At every step of the way – from regulatory bodies to the courts – HEAL Utah has been at the forefront of efforts to challenge the Green River proposal. Our supporters are convinced that nuclear power is a terrible choice for the state’s energy future:

  • It Uses Too Much Water.

    The Green River reactors would consume as much water as residents of a city of 200,000. And Utah is the second driest state in the nation with a population slated to double in the next 40 years. Do we really want to allocate this precious water to nuclear power for at least a half-century, instead of to homes, businesses and farms?

  • It’s Costly.

    Nuclear remains one of the most expensive sources of electricity, with independent analysts estimating a per kilowatt-hour cost of at least 13 to 18 cents, much more than what Utah (7 cents) or the nation (10 cents) pays today.

  • It Poses Risks.

    Utah would need to grapple with the spent fuel rods that reactors produce, high-level nuclear waste stored on-site which remains dangerous for centuries. And then there is the possibility, even if remote, of a Fukushima-style accident.

  • There are Better Alternatives.

    We believe that Utah can build a low-carbon, 21st Century energy system by combining wind, solar, and geothermal resources with proven storage technologies. Our eUtah study proved that a renewable-centered system can also be affordable and reliable – and use much less water than nuclear power and burning fossil fuels – a critical issue in dry Utah.

Aaron Tilton’s bad idea has lost key momentum in recent years, as investors remain wary and utilities in the West continue to shun new nuclear power. Rocky Mountain Power spokespeople periodically make clear that new nuclear is not in their plans.
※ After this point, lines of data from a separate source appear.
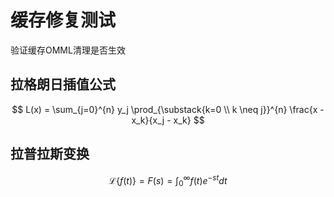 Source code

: # 缓存修复测试

验证缓存OMML清理是否生效

## 拉格朗日插值公式
$$
L(x) = \sum_{j=0}^{n} y_j \prod_{\substack{k=0 \\ k \neq j}}^{n} \frac{x - x_k}{x_j - x_k}
$$

## 拉普拉斯变换
$$
\mathcal{L}\{f(t)\} = F(s) = \int_0^{\infty} f(t) e^{-st} dt
$$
Blue Castle has been left with not just no money to permit their project — but no hopes of selling the expensive source of power they can’t afford to build.

Nonetheless, as long as the Blue Castle proposal continues to limp along, HEAL Utah is determined to make clear to officials that it’s time to turn our back on costly and dangerous power sources like nuclear power and instead embrace a 21st Century energy economy.

To find out how you help do this, please sign up for our action alerts!


Resources

Matt’s Journal From the Courtroom – September, 2013 Trial Updates


Recent Updates on the Green River Nuclear Reactors…

NEWS: Nuclear project foes turn out for hearing

Lara Gale
Moab Sun News
December 22nd, 2016

With its water rights upheld by the Utah court system, the developer of a proposed nuclear power plant in Emery County is moving forward to capitalize on its assets, but critics of the project are questioning why it isn’t paying for them first.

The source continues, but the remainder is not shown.